Loneliness and boredom work tirelessly as the joint heads of business development at Match.com. After my daughter’s first birthday, a perfect storm blew the undesirable pair back into my life.
Thanks to a grab-bag of common ailments, throughout her infancy feedings had been all-consuming (pun intended). At around the twelve-month mark though, they suddenly started to fly by, and doctors appointments dwindled too. That same week, she dropped her morning nap, and my husband took on a new role at work that often kept him in the office until midnight.
It felt like my manager had eliminated a good chunk of my duties, cut my break time by half, and extended my shift by hours without providing anything novel to fill my time, or even just an officemate capable of gossiping or waxing philosophic (my workday companion may have been waxing, but it certainly wasn’t in English).
Not helping matters was a serious dearth of adult companionship. For reasons that made sense to a childless couple, we scheduled our move from Boston to Seattle, where we knew exactly two people, for 11 days after the birth. Most of the friends I managed to make that first year were either (1) single people who love spending time around kids, in very limited amounts, (2) working moms, available only on weekends when I jealously hoarded our time for Daddy, or (3) other hospital moms, largely inaccessible in person thanks to their high-maintenance kids.
Then there was Kate, the mommy friend gold standard with whom I connected at the biweekly support group I managed to attend four times in a year. I first developed a crush on Kate when she responded as follows to her three-month-old daughter’s inadvertent brushing of my little one’s knee: “I’m going to have to have the ‘not everyone is aware of their sexual preference as early as you’ talk with her.” With an acerbic wit and strong sense of self carefully disguising her mushy insides, she reminded me of my pre-kids friends.

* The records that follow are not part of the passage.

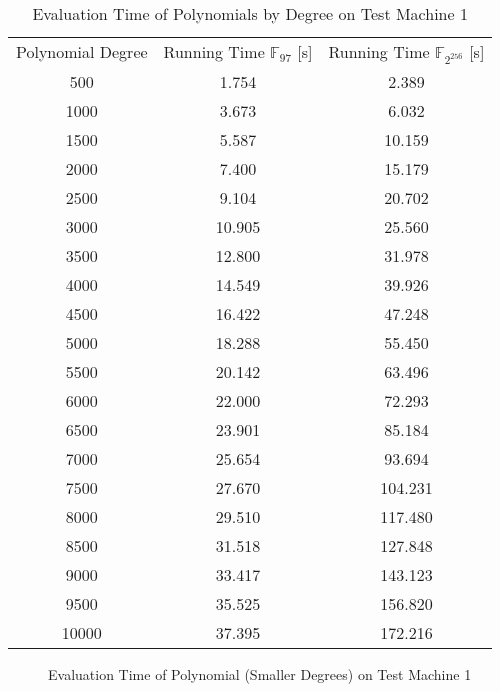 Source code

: \begin{table}[ht]
  \centering
  \begin{tabular}{|c|c|c|}
    Polynomial Degree & Running Time $\mathbb{F}_{97}$ [s] & Running Time
    $\mathbb{F}_{2^{256}}$ [s]\\
      500 &  1.754 &   2.389 \\
     1000 &  3.673 &   6.032 \\
     1500 &  5.587 &  10.159 \\
     2000 &  7.400 &  15.179 \\
     2500 &  9.104 &  20.702 \\
     3000 & 10.905 &  25.560 \\
     3500 & 12.800 &  31.978 \\
     4000 & 14.549 &  39.926 \\
     4500 & 16.422 &  47.248 \\
     5000 & 18.288 &  55.450 \\
     5500 & 20.142 &  63.496 \\
     6000 & 22.000 &  72.293 \\
     6500 & 23.901 &  85.184 \\
     7000 & 25.654 &  93.694 \\
     7500 & 27.670 & 104.231 \\
     8000 & 29.510 & 117.480 \\
     8500 & 31.518 & 127.848 \\
     9000 & 33.417 & 143.123 \\
     9500 & 35.525 & 156.820 \\
    10000 & 37.395 & 172.216 \\

  \end{tabular}
  \caption{Evaluation Time of Polynomials by Degree on Test Machine 1}
  \label{tab:poly-deg-t}
\end{table}

\begin{figure}[ht]
  \centering
  
  \caption{Evaluation Time of Polynomial
  (Smaller Degrees) on Test Machine 1}
  \label{fig:poly-deg-t-small}
\end{figure}

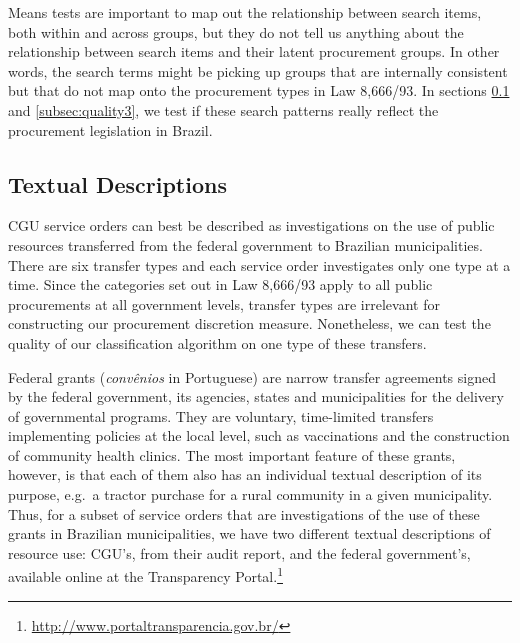 \documentclass[11pt]{article}
\begin{document}
Means tests are important to map out the relationship between search items, both within and across groups, but they do not tell us anything about the relationship between search items and their latent procurement groups. In other words, the search terms might be picking up groups that are internally consistent but that do not map onto the procurement types in Law 8,666/93. In sections \ref{subsec:quality2} and \ref{subsec:quality3}, we test if these search patterns really reflect the procurement legislation in Brazil.

\subsection{Textual Descriptions}\label{subsec:quality2}

CGU service orders can best be described as investigations on the use of
public resources transferred from the federal government to Brazilian
municipalities. There are six transfer types and each service order
investigates only one type at a time. Since the categories
set out in Law 8,666/93 apply to all public procurements at all
government levels, transfer types are irrelevant for constructing our
procurement discretion measure. Nonetheless, we can test the quality of our classification algorithm on one type of these transfers.

Federal grants (\emph{convênios} in Portuguese) are narrow transfer
agreements signed by the federal government, its agencies, states and
municipalities for the delivery of governmental programs. They are
voluntary, time-limited transfers implementing policies at the local
level, such as vaccinations and the construction of community health
clinics. The most important feature of these grants, however, is that
each of them also has an individual textual description of its purpose,
e.g.~a tractor purchase for a rural community in a given municipality.
Thus, for a subset of service orders that are investigations of the use
of these grants in Brazilian municipalities, we have two
different textual descriptions of resource use: CGU's, from their audit
report, and the federal government's, available online at the
Transparency Portal.\footnote{\url{http://www.portaltransparencia.gov.br/}}

\end{document}
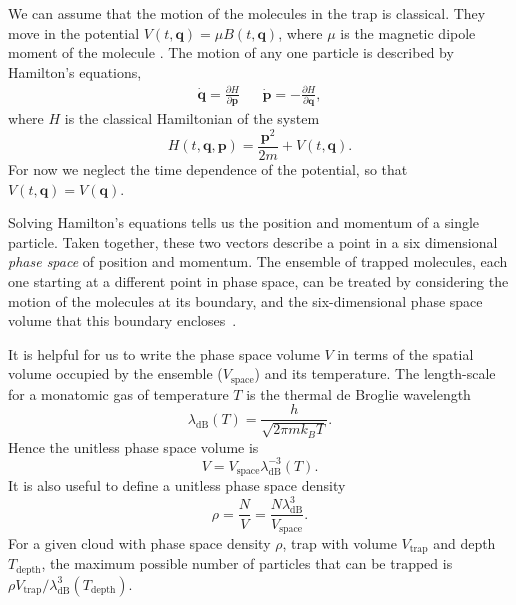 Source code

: We can assume that the motion of the molecules in the trap is classical. They
move in the potential $V(t, \mathbf{q}) = \mu B(t, \mathbf{q})$, where $\mu$ is
the magnetic dipole moment of the molecule .  The motion of any one particle is
described by Hamilton's equations,~\cite{Lichtenberg1969}
%
\begin{align}
  \label{design:eq:hamilton}
  \dot{\mathbf{q}} =  \frac{\partial H}{\partial \mathbf{p}} &&
  \dot{\mathbf{p}} = -\frac{\partial H}{\partial \mathbf{q}},
\end{align}
%
where $H$ is the classical Hamiltonian of the system
\begin{equation}
  H(t, \mathbf{q}, \mathbf{p}) = \frac{\mathbf{p}^2}{2m} + V(t, \mathbf{q}).
\end{equation}
For now we neglect the time dependence of the potential, so that $V(t,
\mathbf{q}) = V(\mathbf{q})$.

Solving Hamilton's equations tells us the position and momentum of a single
particle. Taken together, these two vectors describe a point in a six
dimensional \emph{phase space} of position and momentum. The ensemble of
trapped molecules, each one starting at a different point in phase space, can
be treated by considering the motion of the molecules at its
boundary, and the six-dimensional phase space volume that this
boundary encloses~\cite{Hand1998}.

It is helpful for us to write the phase space volume $V$ in terms of the
spatial volume occupied by the ensemble ($V_\text{space}$) and its temperature.
The length-scale for a monatomic gas of temperature $T$ is the thermal de
Broglie wavelength~\cite{blundell2}
%
\begin{equation}
  \lambda_\text{dB}(T) = \frac{h}{\sqrt{2 \pi m k_B T}}.
\end{equation}
%
Hence the unitless phase space volume is
%
\begin{equation}
  V = V_\text{space} \lambda_\text{dB}^{-3}(T).
\end{equation}
%
It is also useful to define a unitless phase space
density~\cite{PhysRevA.52.1423}
%
\begin{equation}
  \rho = \frac{N}{V} = \frac{N \lambda_\text{dB}^3}{V_\text{space}}.
\end{equation}
%
For a given cloud with phase space density $\rho$, trap with volume
$V_\text{trap}$ and depth $T_\text{depth}$,
the maximum possible number of particles that can be trapped is $\rho
V_\text{trap}/\lambda_\text{dB}^3(T_\text{depth})$.

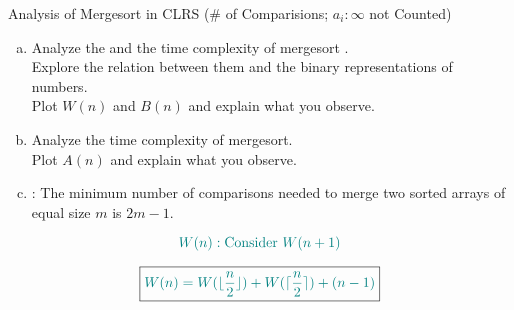 
\begin{frame}{}

  \begin{columns}
  \end{columns}
\end{frame}

\begin{frame}{}
  \begin{exampleblock}{Analysis of Mergesort in CLRS (\# of Comparisions; $a_i : \infty$ not Counted)}
    \begin{enumerate}[(a)]
      \setlength{\itemsep}{5pt}
      \item Analyze the  and the  
	time complexity of mergesort . \\
	Explore the relation between them and the binary representations of numbers. \\
	Plot $W(n)$ and $B(n)$ and explain what you observe.
      \item Analyze the  time complexity of mergesort. \\
	Plot $A(n)$ and explain what you observe.
      \item {}: 
	The minimum number of comparisons needed to merge two sorted arrays of equal size $m$ is $2m - 1$.
    \end{enumerate}
  \end{exampleblock}

  \pause
  \[
    \textcolor{teal}{W(n): \text{Consider } W(n+1)}
  \]
\end{frame}

\begin{frame}{}
  \[
    \boxed{\textcolor{teal}{W(n) = W(\lfloor \frac{n}{2} \rfloor) + W(\lceil \frac{n}{2} \rceil) + (n-1)}}
  \]
\end{frame}
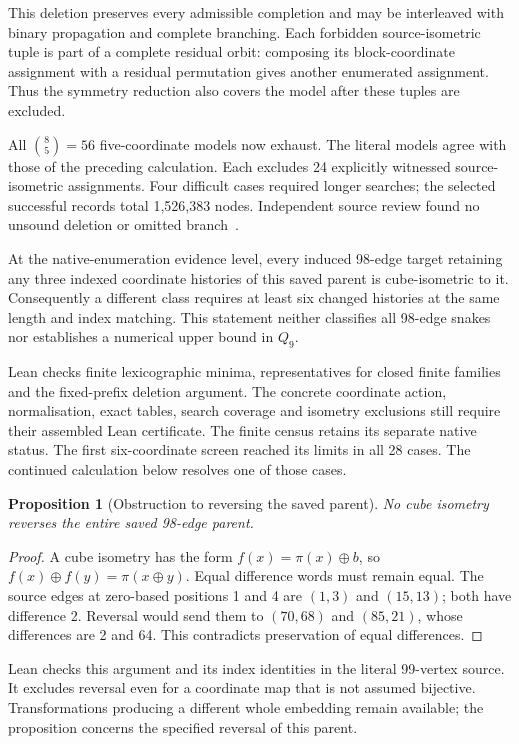 \documentclass[11pt,a4paper]{article}
\newtheorem{proposition}[theorem]{Proposition}
\theoremstyle{definition}
\theoremstyle{remark}
\begin{document}
This deletion preserves every admissible completion and may be
interleaved with binary propagation and complete branching. Each
forbidden source-isometric tuple is part of a complete residual
orbit: composing its block-coordinate assignment with a residual
permutation gives another enumerated assignment. Thus the symmetry
reduction also covers the model after these tuples are excluded.

All $\binom85=56$ five-coordinate models now exhaust. The literal
models agree with those of the preceding calculation. Each excludes
24 explicitly witnessed source-isometric assignments. Four difficult
cases required longer searches; the selected successful records
total 1,526,383 nodes. Independent source review found no unsound
deletion or omitted branch~\cite{research207}.

At the native-enumeration evidence level, every induced 98-edge
target retaining any three indexed coordinate histories of this
saved parent is cube-isometric to it. Consequently a different
class requires at least six changed histories at the same length
and index matching. This statement neither classifies all 98-edge
snakes nor establishes a numerical upper bound in $Q_9$.

Lean checks finite lexicographic minima, representatives for closed
finite families and the fixed-prefix deletion argument. The concrete
coordinate action, normalisation, exact tables, search coverage and
isometry exclusions still require their assembled Lean certificate.
The finite census retains its separate native status. The first
six-coordinate screen reached its limits in all 28 cases. The
continued calculation below resolves one of those cases.

\begin{proposition}[Obstruction to reversing the saved parent]
No cube isometry reverses the entire saved 98-edge parent.
\end{proposition}
\begin{proof}
A cube isometry has the form $f(x)=\pi(x)\oplus b$, so
$f(x)\oplus f(y)=\pi(x\oplus y)$. Equal difference words must
remain equal. The source edges at zero-based positions 1 and 4
are $(1,3)$ and $(15,13)$; both have difference 2. Reversal would
send them to $(70,68)$ and $(85,21)$, whose differences are 2 and
64. This contradicts preservation of equal differences.
\end{proof}
Lean checks this argument and its index identities in the literal
99-vertex source. It excludes reversal even for a coordinate map
that is not assumed bijective. Transformations producing a different
whole embedding remain available; the proposition concerns the
specified reversal of this parent.
\end{document}
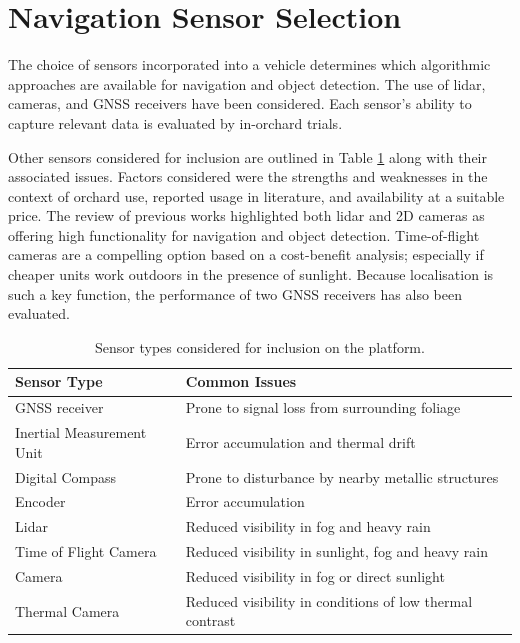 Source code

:\documentclass[preprint,authoryear,12pt]{elsarticle}
\begin{document}
\section{Navigation Sensor Selection}
\label{sect:sensors}
    The choice of sensors incorporated into a vehicle determines which algorithmic approaches are available for navigation and object detection.
    The use of lidar, cameras, and GNSS receivers have been considered.
    Each sensor's ability to capture relevant data is evaluated by in-orchard trials.

    Other sensors considered for inclusion are outlined in Table \ref{table:sensor_comparison} along with their associated issues.
    Factors considered were the strengths and weaknesses in the context of orchard use, reported usage in literature, and availability at a suitable price.
    The review of previous works highlighted both lidar and 2D cameras as offering high functionality for navigation and object detection.
    Time-of-flight cameras are a compelling option based on a cost-benefit analysis; especially if cheaper units work outdoors in the presence of sunlight.
    Because localisation is such a key function, the performance of two GNSS receivers has also been evaluated.

    \begin{table}[htbp]
        \centering
        \footnotesize
        \begin{tabular}{ l l}

            \textbf{Sensor Type}      &\textbf{Common Issues} \\ \hline
            GNSS receiver              & Prone to signal loss from surrounding foliage\\  \hline
            Inertial Measurement Unit & Error accumulation and thermal drift\\ \hline
            Digital Compass           & Prone to disturbance by nearby metallic structures\\ \hline
            Encoder                   & Error accumulation \\ \hline
            Lidar                     & Reduced visibility in fog and heavy rain \\ \hline
            Time of Flight Camera     & Reduced visibility in sunlight, fog and heavy rain \\ \hline
            Camera                    & Reduced visibility in fog or direct sunlight \\ \hline
            Thermal Camera            & Reduced visibility in conditions of low thermal contrast\\ \hline
        \end{tabular}
        \caption{Sensor types considered for inclusion on the platform.}
        \label{table:sensor_comparison}
    \end{table}
\end{document}
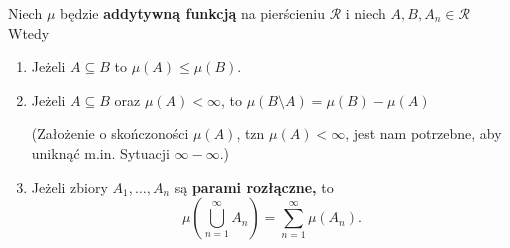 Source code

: \begin{lemma}
	Niech $\mu $ będzie \textbf{addytywną funkcją } na pierścieniu $\mathcal{R}$ i niech $A,B, A_{n} \in  \mathcal{R}$ 
	Wtedy
	\begin{enumerate}[label=\alph*)]
		\item Jeżeli $A\subseteq B$ to $\mu \left( A \right) \le \mu\left( B \right) $.
		\item Jeżeli $A\subseteq B$ oraz $\mu \left( A \right) < \infty$, to $\mu \left( B\setminus A \right) = \mu\left( B \right) - \mu \left( A \right) $ 

			(Założenie o skończoności $\mu\left( A \right) $, tzn $\mu\left( A \right) < \infty$, jest nam potrzebne, aby uniknąć m.in. Sytuacji $\infty - \infty$.)
		\item Jeżeli zbiory $A_1,\ldots, A_{n}$ są \textbf{parami rozłączne,} to
			\[
			\mu \left(\bigcup_{n=1} ^{\infty} A_{n} \right)= \sum_{n=1}^{\infty} \mu \left( A_{n} \right)  
			.\] 
	\end{enumerate}
\end{lemma} 
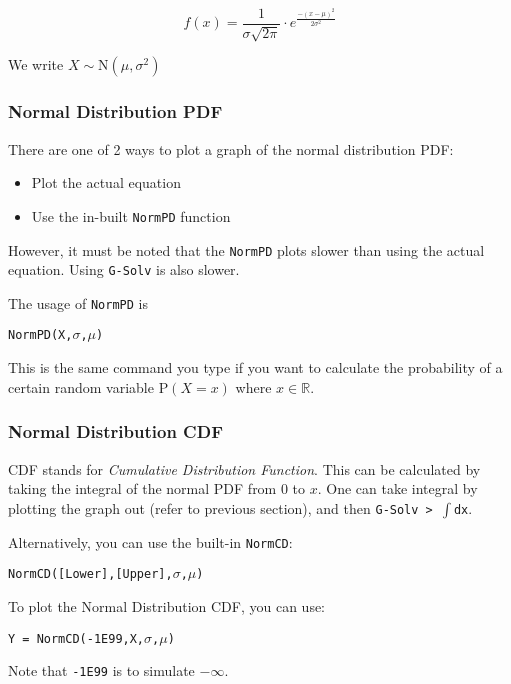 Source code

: \documentclass[a5paper]{memoir}
\def\code#1{\texttt{#1}}
\newcommand{\addtoindex}[1]{#1\index{#1}}
\begin{document}
\begin{equation}
	f(x)=\frac{1}{\sigma\sqrt{2\pi}} \cdot e^{\frac{-(x-\mu)^2}{2\sigma^2}}
\end{equation}

We write $X \sim \mathrm{N} (\mu,\sigma^2)$

\subsubsection{Normal Distribution PDF}
There are one of 2 ways to plot a graph of the normal distribution PDF:

\begin{itemize}
	\item Plot the actual equation
	\item Use the in-built \code{NormPD} function
\end{itemize}

However, it must be noted that the \code{NormPD} plots slower than using the actual equation. Using \code{G-Solv} is also slower.

The usage of \code{\addtoindex{NormPD}} is 
\begin{center}
	\code{NormPD(X,$\sigma$,$\mu$)}
\end{center}

This is the same command you type if you want to calculate the probability of a certain random variable $\textrm{P}(X = x)$ where $x \in \mathbb{R}$.

\subsubsection{Normal Distribution CDF}
CDF stands for \textit{Cumulative Distribution Function}. This can be calculated by taking the integral of the normal PDF from 0 to $x$. One can take integral by plotting the graph out (refer to previous section), and then \code{G-Solv > $\int$dx}.

Alternatively, you can use the built-in \code{\addtoindex{NormCD}}:
\begin{center}
	\code{NormCD([Lower],[Upper],$\sigma$,$\mu$)}
\end{center}

To plot the Normal Distribution CDF, you can use:
\begin{center}
	\code{Y = NormCD(-1E99,X,$\sigma$,$\mu$)}
\end{center}

Note that \code{-1E99} is to simulate $-\infty$.
\end{document}
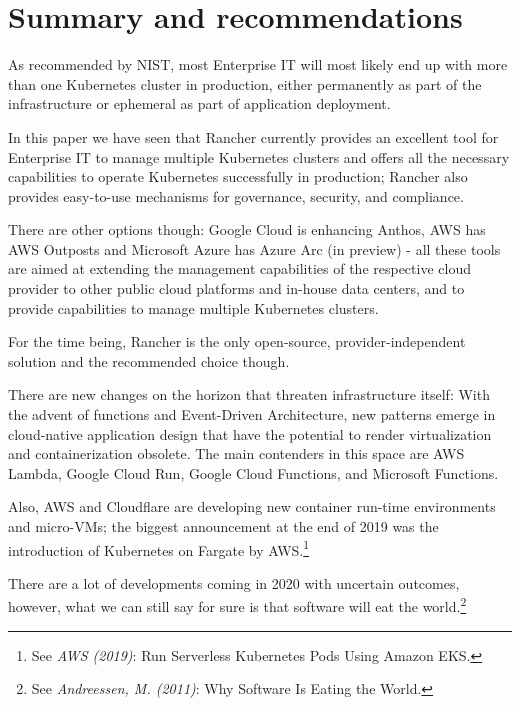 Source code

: %
%

\pagebreak
\section{Summary and recommendations}

\onehalfspacing

As recommended by NIST, most Enterprise IT will most likely end up with more than one Kubernetes cluster in production, either permanently as part of the infrastructure or ephemeral as part of application deployment.

In this paper we have seen that Rancher currently provides an excellent tool for Enterprise IT to manage multiple Kubernetes clusters and offers all the necessary capabilities to operate Kubernetes successfully in production; Rancher also provides easy-to-use mechanisms for governance, security, and compliance.

There are other options though: Google Cloud is enhancing Anthos, AWS has AWS Outposts and Microsoft Azure has Azure Arc (in preview) - all these tools are aimed at extending the management capabilities of the respective cloud provider to other public cloud platforms and in-house data centers, and to provide capabilities to manage multiple Kubernetes clusters.

For the time being, Rancher is the only open-source, provider-independent solution and the recommended choice though.

There are new changes on the horizon that threaten infrastructure itself: With the advent of functions and Event-Driven Architecture, new patterns emerge in cloud-native application design that have the potential to render virtualization and containerization obsolete. The main contenders in this space are AWS Lambda, Google Cloud Run, Google Cloud Functions, and Microsoft Functions.

Also, AWS and Cloudflare are developing new container run-time environments and micro-VMs; the biggest announcement at the end of 2019 was the introduction of Kubernetes on Fargate by AWS.\footnote{See \textit{AWS (2019)}: Run Serverless Kubernetes Pods Using Amazon EKS.\cite{eksFargate}}

There are a lot of developments coming in 2020 with uncertain outcomes, however, what we can still say for sure is that software will eat the world.\footnote{See \textit{Andreessen, M. (2011)}: Why Software Is Eating the World.\cite{softwareEats}}
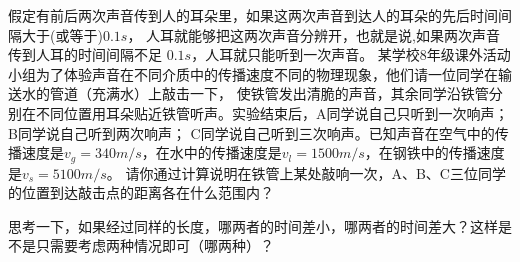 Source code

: \documentclass[windows,csize4, answers]{BHCexam}
\begin{document}
\begin{groups}
\begin{questions}[]
        \question[5] 假定有前后两次声音传到人的耳朵里，如果这两次声音到达人的耳朵的先后时间间隔大于(或等于)$0.1s$，
        人耳就能够把这两次声音分辨开，也就是说,如果两次声音传到人耳的时间间隔不足 $0.1 s$，人耳就只能听到一次声音。
        某学校8年级课外活动小组为了体验声音在不同介质中的传播速度不同的物理现象，他们请一位同学在输送水的管道（充满水）上敲击一下，
        使铁管发出清脆的声音，其余同学沿铁管分别在不同位置用耳朵贴近铁管听声。实验结束后，A同学说自己只听到一次响声；B同学说自己听到两次响声；
        C同学说自己听到三次响声。已知声音在空气中的传播速度是$v_g=340 m/s$，在水中的传播速度是$v_l=1500 m/s$，在钢铁中的传播速度是$v_s=5100m/s$。
        请你通过计算说明在铁管上某处敲响一次，A、B、C三位同学的位置到达敲击点的距离各在什么范围内？
        \begin{solution}{0.5cm}
            \methodonly 思考一下，如果经过同样的长度，哪两者的时间差小，哪两者的时间差大？这样是不是只需要考虑两种情况即可（哪两种）？
        \end{solution}



    \end{questions}
















\end{groups}




\label{lastpage}
\end{document}
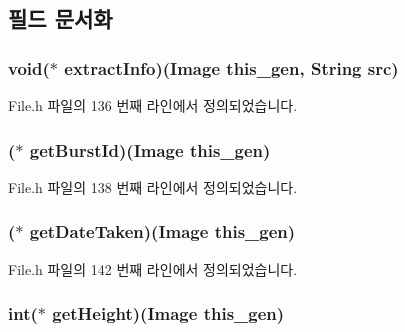 \subsection{필드 문서화}
\hypertarget{struct___image_ab6c9b3a1c46d72f02fd0197b3d154b75}{
\subsubsection[{extract\-Info}]{\setlength{\rightskip}{0pt plus 5cm}void($\ast$  extract\-Info)({\bf Image} this\-\_\-gen, {\bf String} src)}}\label{struct___image_ab6c9b3a1c46d72f02fd0197b3d154b75}


File.\-h 파일의 136 번째 라인에서 정의되었습니다.

\hypertarget{struct___image_a43ccbbf065326a2647887464f16b7373}{
\subsubsection[{get\-Burst\-Id}]{($\ast$  get\-Burst\-Id)({\bf Image} this\-\_\-gen)}}\label{struct___image_a43ccbbf065326a2647887464f16b7373}


File.\-h 파일의 138 번째 라인에서 정의되었습니다.

\hypertarget{struct___image_a170cc9a88ad9e65b2d8725d1370bc946}{
\subsubsection[{get\-Date\-Taken}]{($\ast$  get\-Date\-Taken)({\bf Image} this\-\_\-gen)}}\label{struct___image_a170cc9a88ad9e65b2d8725d1370bc946}


File.\-h 파일의 142 번째 라인에서 정의되었습니다.

\hypertarget{struct___image_a8958794ba1906035ca256305dc103399}{
\subsubsection[{get\-Height}]{\setlength{\rightskip}{0pt plus 5cm}int($\ast$  get\-Height)({\bf Image} this\-\_\-gen)}}\label{struct___image_a8958794ba1906035ca256305dc103399}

Unfortunately, our weekly play date occurred about as reliably as the Cubs bring home the pennant thanks to our health issues, Kate’s part time work as a sex crimes prosecutor (“I just got slammed with work,” she texted, “stupid criminal pervs”), her kid’s bout of viral pneumonia, Kate’s purchase of a “cursed” house (“I’m about one more catastrophe from digging in my basement ala Amityville Horror to find the freakin’ Native American burial ground we are tromping on”), and several months lost in the one-nap baby/two-nap baby Bermuda triangle (each only awakes when the other sleeps). For all intents and purposes, Kate was the one who got away.
That left me with, well, no one.
I figured mommy friendship would come easy, but as my brother-in-law theorized, finding parent buddies turns out to be uniquely difficult since on top of all one’s standard criteria, a somewhat similar childrearing ethos is required. As my experience with Kate demonstrates, even once you identify a comrade in arms, the complication of scheduling for four—at least two of whom can’t be reasoned with—often torpedoes rendezvous.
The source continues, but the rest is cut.